The caterpillars build communal nests on the trunks and branches of oak trees to protect themselves from predators. Once released, the hairs can persist in the nests and the environment, such as on tree bark or grass, for a year or more, posing a long-term nuisance to people and animals unfortunate enough to come into contact with them.
To protect tree, public and animal health, the Government encourages owners of infested trees to engage tree or pest control professionals to destroy OPM caterpillars and nests. These workers, as well as others who work on or close to oak trees in the affected areas, are exposed to an occupational health risk which must be managed.
Effects of exposure
Picture: Henry Kuppen
Contact with the hairs, which contain an urticating (irritating) substance called thaumetopoein, is known to cause a number of conditions, including:
- skin irritation, rashes (see picture) and itching;
- eye complaints; and
- breathing difficulties.
In very rare cases it can cause severe allergic reactions.
Some people can become sensitised by repeated exposure to the hairs, meaning that the symptoms become worse with repeated exposure.
Forestry workers and tree surgeons are at greatest risk of exposure because their work brings them into close contact with trees. Arborists, landscapers, gardeners and ground-care professionals, such as greenkeepers, are also at heightened risk because of the nature of their work and the amount of time they spend close to trees.
These workers should take particular care to protect themselves when working with or close to oak trees with OPM nests or caterpillars.
Such workers must therefore be vigilant, and their employers must employ an adequate occupational health monitoring system.
Prevention, mitigation and treatment
Before starting work on trees in the OPM-affected areas, consider the likelihood and risk of exposure to OPM and any mitigating measures which might be needed, for example:
- Is the work area within or near a known OPM-infested area? See the map at our OPM landing page to check where these are.

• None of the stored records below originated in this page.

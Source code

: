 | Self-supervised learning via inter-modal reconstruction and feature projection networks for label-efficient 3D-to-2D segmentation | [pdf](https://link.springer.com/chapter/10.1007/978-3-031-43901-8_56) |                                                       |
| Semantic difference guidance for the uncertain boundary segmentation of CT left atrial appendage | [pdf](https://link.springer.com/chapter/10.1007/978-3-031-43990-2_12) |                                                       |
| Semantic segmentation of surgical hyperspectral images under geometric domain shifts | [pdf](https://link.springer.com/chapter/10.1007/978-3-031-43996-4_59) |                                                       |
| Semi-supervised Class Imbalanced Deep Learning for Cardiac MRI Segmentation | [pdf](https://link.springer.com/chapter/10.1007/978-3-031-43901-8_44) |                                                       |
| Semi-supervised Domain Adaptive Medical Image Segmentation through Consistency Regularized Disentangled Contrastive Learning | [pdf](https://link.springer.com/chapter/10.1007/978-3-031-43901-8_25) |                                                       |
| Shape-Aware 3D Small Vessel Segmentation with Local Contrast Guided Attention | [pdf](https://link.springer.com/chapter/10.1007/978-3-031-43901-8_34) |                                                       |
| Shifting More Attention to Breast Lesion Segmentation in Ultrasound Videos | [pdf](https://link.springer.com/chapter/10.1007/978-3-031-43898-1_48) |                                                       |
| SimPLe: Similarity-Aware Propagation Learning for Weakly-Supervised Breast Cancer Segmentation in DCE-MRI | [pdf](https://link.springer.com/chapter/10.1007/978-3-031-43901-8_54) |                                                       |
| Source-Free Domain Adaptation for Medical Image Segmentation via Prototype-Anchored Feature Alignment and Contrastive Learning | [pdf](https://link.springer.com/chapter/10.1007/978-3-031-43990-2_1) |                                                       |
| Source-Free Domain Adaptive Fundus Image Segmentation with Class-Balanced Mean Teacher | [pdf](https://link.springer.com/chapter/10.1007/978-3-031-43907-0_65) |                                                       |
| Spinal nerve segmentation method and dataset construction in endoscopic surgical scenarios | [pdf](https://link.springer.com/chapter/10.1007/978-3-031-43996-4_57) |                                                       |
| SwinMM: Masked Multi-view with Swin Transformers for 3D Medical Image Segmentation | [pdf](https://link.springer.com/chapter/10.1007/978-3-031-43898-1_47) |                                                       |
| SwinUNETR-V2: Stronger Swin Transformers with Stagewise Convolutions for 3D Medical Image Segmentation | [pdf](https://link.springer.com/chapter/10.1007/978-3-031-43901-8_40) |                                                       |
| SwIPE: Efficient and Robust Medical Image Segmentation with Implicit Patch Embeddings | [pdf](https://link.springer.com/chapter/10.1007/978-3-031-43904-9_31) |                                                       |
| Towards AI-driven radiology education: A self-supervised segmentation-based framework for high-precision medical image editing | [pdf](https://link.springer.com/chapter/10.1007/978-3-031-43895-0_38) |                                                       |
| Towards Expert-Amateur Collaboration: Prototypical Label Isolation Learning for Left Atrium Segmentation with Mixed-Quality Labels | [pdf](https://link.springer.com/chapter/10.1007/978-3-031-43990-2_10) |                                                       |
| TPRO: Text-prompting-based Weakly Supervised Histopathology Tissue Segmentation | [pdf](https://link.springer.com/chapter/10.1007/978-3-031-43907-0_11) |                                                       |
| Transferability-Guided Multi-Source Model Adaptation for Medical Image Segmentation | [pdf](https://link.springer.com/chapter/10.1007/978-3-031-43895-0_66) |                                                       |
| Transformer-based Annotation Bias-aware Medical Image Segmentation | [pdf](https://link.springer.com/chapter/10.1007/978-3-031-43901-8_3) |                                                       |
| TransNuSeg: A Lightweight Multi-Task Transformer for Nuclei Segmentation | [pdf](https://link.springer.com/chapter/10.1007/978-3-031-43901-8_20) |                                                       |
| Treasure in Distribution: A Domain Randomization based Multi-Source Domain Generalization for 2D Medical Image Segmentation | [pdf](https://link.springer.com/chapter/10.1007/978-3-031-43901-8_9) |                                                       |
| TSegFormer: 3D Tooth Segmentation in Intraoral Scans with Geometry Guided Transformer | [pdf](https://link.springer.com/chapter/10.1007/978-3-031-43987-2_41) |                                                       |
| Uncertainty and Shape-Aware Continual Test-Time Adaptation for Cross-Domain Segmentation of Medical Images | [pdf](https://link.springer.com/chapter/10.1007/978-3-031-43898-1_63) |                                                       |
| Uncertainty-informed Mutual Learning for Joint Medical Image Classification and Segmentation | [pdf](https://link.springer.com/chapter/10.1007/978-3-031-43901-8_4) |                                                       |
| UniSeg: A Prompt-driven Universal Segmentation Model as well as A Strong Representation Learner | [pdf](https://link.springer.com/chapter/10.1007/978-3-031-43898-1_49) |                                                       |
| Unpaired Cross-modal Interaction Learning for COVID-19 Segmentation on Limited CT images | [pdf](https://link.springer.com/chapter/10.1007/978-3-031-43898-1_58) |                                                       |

- Is there site-specific information about OPM presence? The property manager should be able to tell you. If not, the Forestry Commission can help if OPM presence has been reported to it: contact firstname.lastname@example.org or 0300 067 4442. It helps to have the Ordnance Survey grid references for the site to hand when you contact the commission.
- Will you be working on oak trees, or are oak trees present on site? Again, the property manager should know.
- Is there evidence of OPM infestation on or near the trees you are working on?
When working in areas where OPM is known to be present:
- avoid direct contact with caterpillars and their nests; and
- wear, as a minimum, long-sleeved tops and long trousers with the cuffs tucked in. Gloves, goggles and a balaclava can increase protection of the head and hands, and a dust mask can reduce the potential for hairs to enter the mouth, throat and airways. Full personal protective equipment (PPE) should be used if direct contact with hairs is likely. See below.
The PPE required for those involved in nest removal is:
- Face mask to prevent inhalation - Filtering half mask FFP2 or FFP3 (European standard EN149: 2001), disposable, to protect against particles
- Goggles to protect the eyes - complying with European standard EN166 and either Code 4 or Code 5
- Disposable spray suit to prevent skin contact - An impermeable protective suit suitable for insecticide spraying will also protect against the caterpillars' hairs.
- Gloves to protect skin contact - Robust water- and chemical-resistant gloves, as used for spraying operations
- Boots to prevent skin contact - Water-proof and chemical-resistant rubber boots, as used for spraying operations
All of these items are readily available from good safety equipment suppliers.
Employers have certain responsibilities for their own and their employees’ safety. Their legal responsibilities are covered by the following legislation:
- Control of Substances Hazardous to Health Regulations (COSHH) 2002;
- Management of Health and Safety Regulations 1999;
- Reporting of Injuries, Diseases and Dangerous Occurrences Regulations (RIDDOR) 1995; and
- Personal Protective Equipment at Work Regulations 1992.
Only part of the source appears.